Surprisingly for some, the UK’s solar power market has grown exponentially in recent years. A look at why.
The last time I was in the UK it was cloudy and it rained. There’s nothing unusual about that. It seems to be cloudy and wet most days I am there. That is one of its many charms.
But when I mention to friends and family that the UK is one of the biggest producers of solar power in the world, few believe me. Solar power and the UK do not go together in most people’s minds.
The reason for this, I suppose, is that people outside the industry associate solar power with hot sunny climates. Their presumptions are, of course, correct, but only partly so. Photovoltaic (PV) modules can still produce energy from light on cloudy days. Not quite as efficiently as in sunny Spain or California, but enough to make solar power commercially viable.
In the past few years the UK has grown its solar power market exponentially, and in 2014 installed more solar power generation capacity than any other European country. More than even Germany, which has topped this particular ranking for the past 18 consecutive years.
In fact, earlier this year the UK became the sixth country in the world to have more than five gigawatts (GW) of cumulative installed PV capacity. Only Germany, China, Japan, Italy and the United States – in that order – have more.
Why the UK?
So how come this reputedly cloud-covered, rainy country has become one of the biggest solar power markets in the world?
The answer in short is the government’s target to have 20 GW of installed capacity by 2020. This has been supported by incentives and dependable feed-in tariffs to make PV solar power even more attractive to the market.
As for me, my frequent travels to the UK are due to ABB’s deep involvement in this booming solar market. My latest project is providing our industry-renowned transformation centers for two utility-scale PV power plants in southern England.
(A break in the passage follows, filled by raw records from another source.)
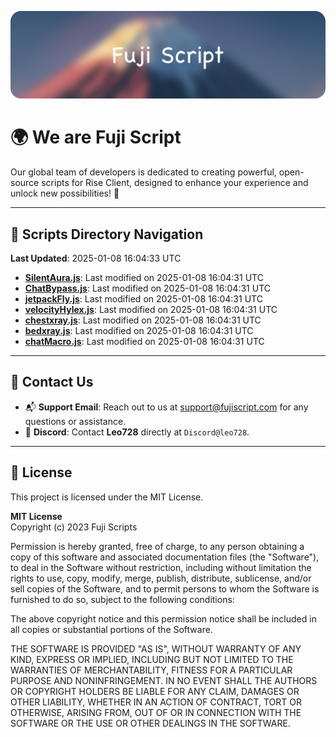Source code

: ![Banner](.github/b.webp)

# 🌍 **We are Fuji Script**

Our global team of developers is dedicated to creating powerful, open-source scripts for Rise Client, designed to enhance your experience and unlock new possibilities! 🌟

---
<!-- SCRIPTS_NAVIGATION_START -->
## 📂 **Scripts Directory Navigation**

**Last Updated**: 2025-01-08 16:04:33 UTC

- **[SilentAura.js](scripts/SilentAura.js)**: Last modified on 2025-01-08 16:04:31 UTC
- **[ChatBypass.js](scripts/ChatBypass.js)**: Last modified on 2025-01-08 16:04:31 UTC
- **[jetpackFly.js](scripts/jetpackFly.js)**: Last modified on 2025-01-08 16:04:31 UTC
- **[velocityHylex.js](scripts/velocityHylex.js)**: Last modified on 2025-01-08 16:04:31 UTC
- **[chestxray.js](scripts/chestxray.js)**: Last modified on 2025-01-08 16:04:31 UTC
- **[bedxray.js](scripts/bedxray.js)**: Last modified on 2025-01-08 16:04:31 UTC
- **[chatMacro.js](scripts/chatMacro.js)**: Last modified on 2025-01-08 16:04:31 UTC

<!-- SCRIPTS_NAVIGATION_END -->

---

## 💬 **Contact Us**  
- 📬 **Support Email**: Reach out to us at [support@fujiscript.com](mailto:support@fujiscript.com) for any questions or assistance.  
- 💬 **Discord**: Contact **Leo728** directly at `Discord@leo728`.

---

## 📜 **License**

This project is licensed under the MIT License.  

**MIT License**  
Copyright (c) 2023 Fuji Scripts  

Permission is hereby granted, free of charge, to any person obtaining a copy of this software and associated documentation files (the "Software"), to deal in the Software without restriction, including without limitation the rights to use, copy, modify, merge, publish, distribute, sublicense, and/or sell copies of the Software, and to permit persons to whom the Software is furnished to do so, subject to the following conditions:  

The above copyright notice and this permission notice shall be included in all copies or substantial portions of the Software.  

THE SOFTWARE IS PROVIDED "AS IS", WITHOUT WARRANTY OF ANY KIND, EXPRESS OR IMPLIED, INCLUDING BUT NOT LIMITED TO THE WARRANTIES OF MERCHANTABILITY, FITNESS FOR A PARTICULAR PURPOSE AND NONINFRINGEMENT. IN NO EVENT SHALL THE AUTHORS OR COPYRIGHT HOLDERS BE LIABLE FOR ANY CLAIM, DAMAGES OR OTHER LIABILITY, WHETHER IN AN ACTION OF CONTRACT, TORT OR OTHERWISE, ARISING FROM, OUT OF OR IN CONNECTION WITH THE SOFTWARE OR THE USE OR OTHER DEALINGS IN THE SOFTWARE.  
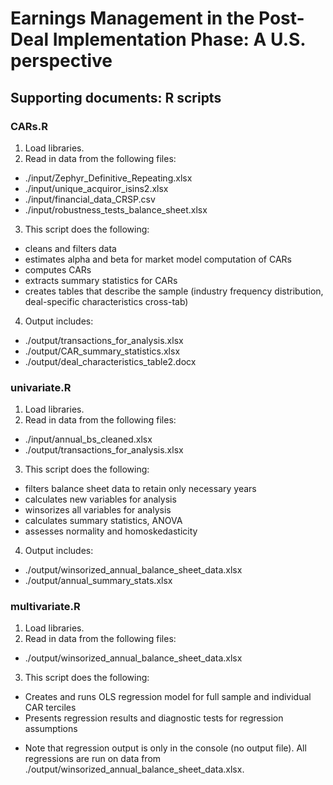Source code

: # Earnings Management in the Post-Deal Implementation Phase: A U.S. perspective

## Supporting documents: R scripts

### CARs.R
1. Load libraries.
2. Read in data from the following files:

- ./input/Zephyr_Definitive_Repeating.xlsx
- ./input/unique_acquiror_isins2.xlsx
- ./input/financial_data_CRSP.csv
- ./input/robustness_tests_balance_sheet.xlsx

3. This script does the following:
- cleans and filters data
- estimates alpha and beta for market model computation of CARs
- computes CARs
- extracts summary statistics for CARs
- creates tables that describe the sample (industry frequency distribution, deal-specific characteristics cross-tab)

4. Output includes:
- ./output/transactions_for_analysis.xlsx
- ./output/CAR_summary_statistics.xlsx
- ./output/deal_characteristics_table2.docx

### univariate.R
1. Load libraries.
2. Read in data from the following files:

- ./input/annual_bs_cleaned.xlsx
- ./output/transactions_for_analysis.xlsx

3. This script does the following: 
- filters balance sheet data to retain only necessary years
- calculates new variables for analysis
- winsorizes all variables for analysis
- calculates summary statistics, ANOVA
- assesses normality and homoskedasticity

4. Output includes:
- ./output/winsorized_annual_balance_sheet_data.xlsx
- ./output/annual_summary_stats.xlsx

### multivariate.R
1. Load libraries.
2. Read in data from the following files:

- ./output/winsorized_annual_balance_sheet_data.xlsx

3. This script does the following: 
- Creates and runs OLS regression model for full sample and individual CAR terciles
- Presents regression results and diagnostic tests for regression assumptions

* Note that regression output is only in the console (no output file). All regressions
are run on data from ./output/winsorized_annual_balance_sheet_data.xlsx.

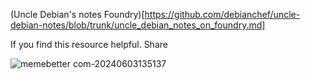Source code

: (Uncle Debian's notes Foundry)[https://github.com/debianchef/uncle-debian-notes/blob/trunk/uncle_debian_notes_on_foundry.md]

 If you find this resource helpful. Share  


![memebetter com-20240603135137](https://github.com/debianchef/uncle-debian-notes/assets/108822895/0f569a13-eef1-4618-851c-a79b88474058)
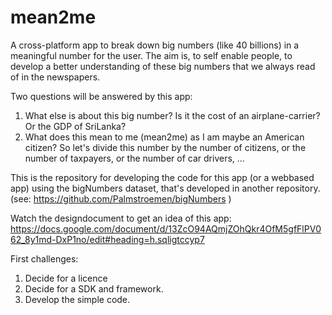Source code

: # mean2me
A cross-platform app to break down big numbers (like 40 billions) in a meaningful number for the user.
The aim is, to self enable people, to develop a better understanding of these big numbers that we always read of in the newspapers.

Two questions will be answered by this app:
1. What else is about this big number? Is it the cost of an airplane-carrier? Or the GDP of SriLanka?
2. What does this mean to me (mean2me) as I am maybe an American citizen? So let's divide this number by the number of citizens, or the number of taxpayers, or the number of car drivers, ...

This is the repository for developing the code for this app (or a webbased app) using the bigNumbers dataset, that's developed in another repository. (see: https://github.com/Palmstroemen/bigNumbers )

Watch the designdocument to get an idea of this app: https://docs.google.com/document/d/13ZcO94AQmjZOhQkr4OfM5gfFlPV062_8y1md-DxP1no/edit#heading=h.sqligtccyp7

First challenges: 
1. Decide for a licence
2. Decide for a SDK and framework.
3. Develop the simple code.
The centers convert the direct current generated by the solar field into alternating current and feed it, safely and reliably, into the grid for consumption by homes and businesses.
Together these two plants will produce enough electricity from renewable sources to go around the world more than 2,800 times with a Tesla Model S, every year.
Even with this contribution, the UK’s target of 20 GW by 2020 remains an ambitious one, but one that points to a promising future for PV solar power. Today, solar technology is so well-developed that even countries that had reduced their share in the solar market are now returning to it. Grid parity is no longer a dream but is well on its way to becoming a reality.
And the UK’s supply of rain offers another positive for PV power plants: It washes the dust and grime off the panels and reduces cleaning costs.